Green’s Dictionary of Slang

clincher n.1

also clencher

1. the ultimate solution, the culmination.

[UK]Cibber She Would and She Would Not I i: Well said again, that was a Clincher.
[UK]B. Martin Eng. Dict. (2nd edn).
[UK]Grose Classical Dict. of the Vulgar Tongue n.p.: A clincher, or to clinch the nail; to confirm an improbable story by another: as, a man swore he drove a twopenny nail through the moon, a by stander said it was true, for he was on the other side and clinched it.
[Ire]J. O’Keeffe Life’s Vagaries 10: A man’s last will is the clincher.
[Ire]Spirit of Irish Wit 214: So the clencher by unanimous consent won the bet.
[UK]‘Bill Truck’ Man o’ War’s Man (1843) xiv: I had but two objections; but, mind me, they were clinchers.
[UK] in Egan Bk of Sports 104: death comes but once, the philosophers say, / And ’tis ture, my brave boys, but that once is a clencher.
[Ire]W. Carleton Traits and Stories of Irish Peasantry III 40: ‘Go on, Denny,’ they would say again [...] ‘Stick to him! – very good! – that’s a clincher!’.
[UK]Dickens Martin Chuzzlewit (1995) 358: Oh but it was a clincher for the British Lion, it was!
[UK]G.A. Sala Twice Round the Clock 286: The pre-ordinary clincher had been the erection of the hideously lugubrious penitentiary.
[UK]Leaves from Diary of Celebrated Burglar 147/1: This was a clincher and I could contain no longer the laugh that was in me, so out it came.
[UK]Sportsman (London) ‘Notes on News’ 27 Dec. 4/1: This last is simply a ‘clincher’ for the Italian opera; and Covent Garden and Drury Lane may in future hide their heads.
[US]F.H. Hart Sazerac Lying Club 193: This was the clincher.
[Aus]Bulletin (Sydney) 12 Sept. 6/2: Father Slattery replies by telling the Bishop that if ‘he cannot see the promise of the Church to Peter, and the constitution of his Church for all time, the absolute necessity of an infallible head,’ he can neither ‘help him nor hope to convince him.’ This of course is a ‘clincher.’.
[UK]A. Day Mysterious Beggar 270: He came near forgettin’ th’ clincher I mos’ wanted.
[UK]J. Caminada Twenty-Five Years of Detective Life I 67: This was a ‘clencher’ for them.
[UK]Marvel XIV:344 June 3: The argument or explanation was generally accepted as a clincher.
[Aus]Sydney Sportsman (Surry Hills, NSW) 1 June 3/3: [A]nd as if to give the jewellery man a clincher, the bushie fairly yelled [etc].
[UK]Gem 23 Jan. 13: ‘But I shall insist,’ said D’Arcy, evidently regarding that as a clincher.
[US]J. Hoyt Cummings Fatal Pay-off 59: If a lab test shows it matches with Reali’s blood [...] that’ll be the clincher.
[US]B. Schulberg On the Waterfront (1964) 13: And then comes the clincher.
[US]R. Prather Always Leave ’Em Dying 14: I’d known enough about the guy to hate him even before I’d met him, but meeting him was the clincher.
[US](con. 1920s) J. Thompson South of Heaven (1994) 216: That last sentence was the clincher for me.
[US]‘Iceberg Slim’ Pimp 249: The clincher was this broad’s wide-legged walk.
[US]E. Bunker Animal Factory 128: That’s the clincher.
[Ire]H. Leonard Out After Dark 37: And then the clincher: ‘Sure why else would he write it?’.
[UK]D. Farson Never a Normal Man 132: After three days he vanished.
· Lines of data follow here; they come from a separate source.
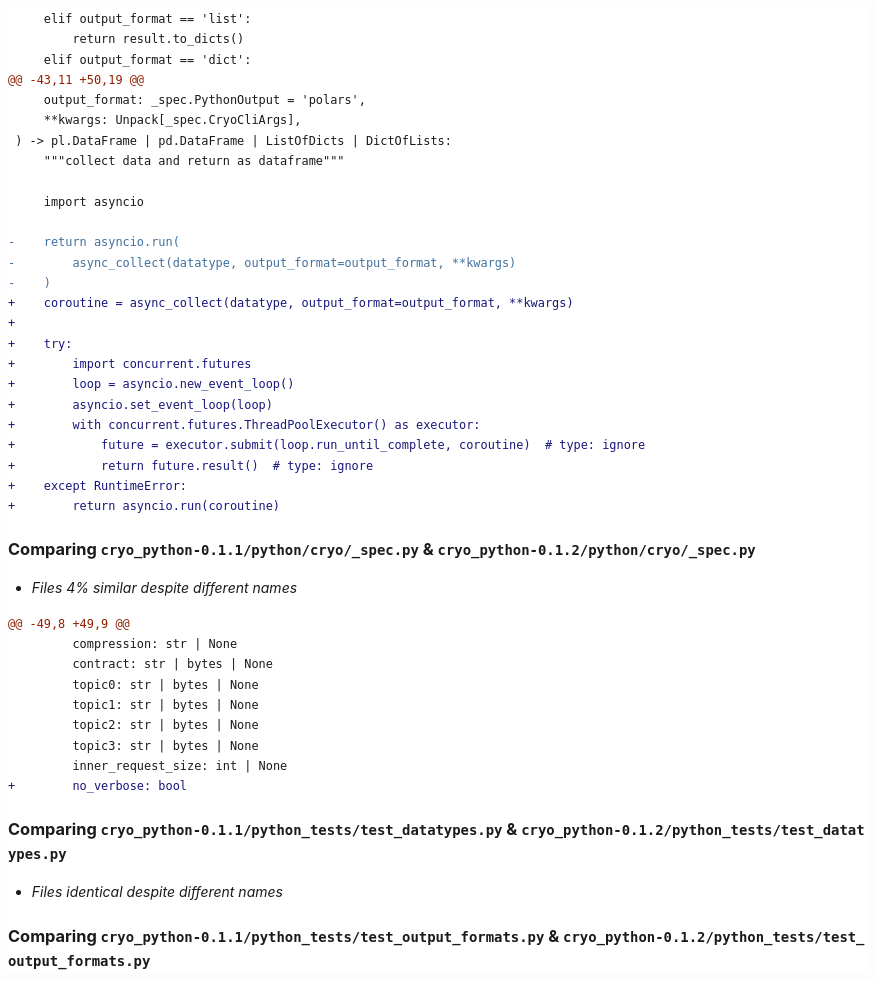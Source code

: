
 ```diff
     elif output_format == 'list':
         return result.to_dicts()
     elif output_format == 'dict':
@@ -43,11 +50,19 @@
     output_format: _spec.PythonOutput = 'polars',
     **kwargs: Unpack[_spec.CryoCliArgs],
 ) -> pl.DataFrame | pd.DataFrame | ListOfDicts | DictOfLists:
     """collect data and return as dataframe"""
 
     import asyncio
 
-    return asyncio.run(
-        async_collect(datatype, output_format=output_format, **kwargs)
-    )
+    coroutine = async_collect(datatype, output_format=output_format, **kwargs)
+
+    try:
+        import concurrent.futures
+        loop = asyncio.new_event_loop()
+        asyncio.set_event_loop(loop)
+        with concurrent.futures.ThreadPoolExecutor() as executor:
+            future = executor.submit(loop.run_until_complete, coroutine)  # type: ignore
+            return future.result()  # type: ignore
+    except RuntimeError:
+        return asyncio.run(coroutine)
```

### Comparing `cryo_python-0.1.1/python/cryo/_spec.py` & `cryo_python-0.1.2/python/cryo/_spec.py`

 * *Files 4% similar despite different names*

```diff
@@ -49,8 +49,9 @@
         compression: str | None
         contract: str | bytes | None
         topic0: str | bytes | None
         topic1: str | bytes | None
         topic2: str | bytes | None
         topic3: str | bytes | None
         inner_request_size: int | None
+        no_verbose: bool
```

### Comparing `cryo_python-0.1.1/python_tests/test_datatypes.py` & `cryo_python-0.1.2/python_tests/test_datatypes.py`

 * *Files identical despite different names*

### Comparing `cryo_python-0.1.1/python_tests/test_output_formats.py` & `cryo_python-0.1.2/python_tests/test_output_formats.py`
This was the clincher.
[UK]Indep. Rev. 16 Aug. 4: That was the clincher.
[UK]I. McDowall A Study in Death 267: The bottom line, the clincher, had been the prospect of media attention.
[US]S. King Finders Keepers (2016) 154: The caller ID thing was the clincher.

2. an irrefutable lie.

[UK]Hotten Sl. Dict.
[Aus]Crowe Aus. Sl. Dict. 18: Clincher, a big lie.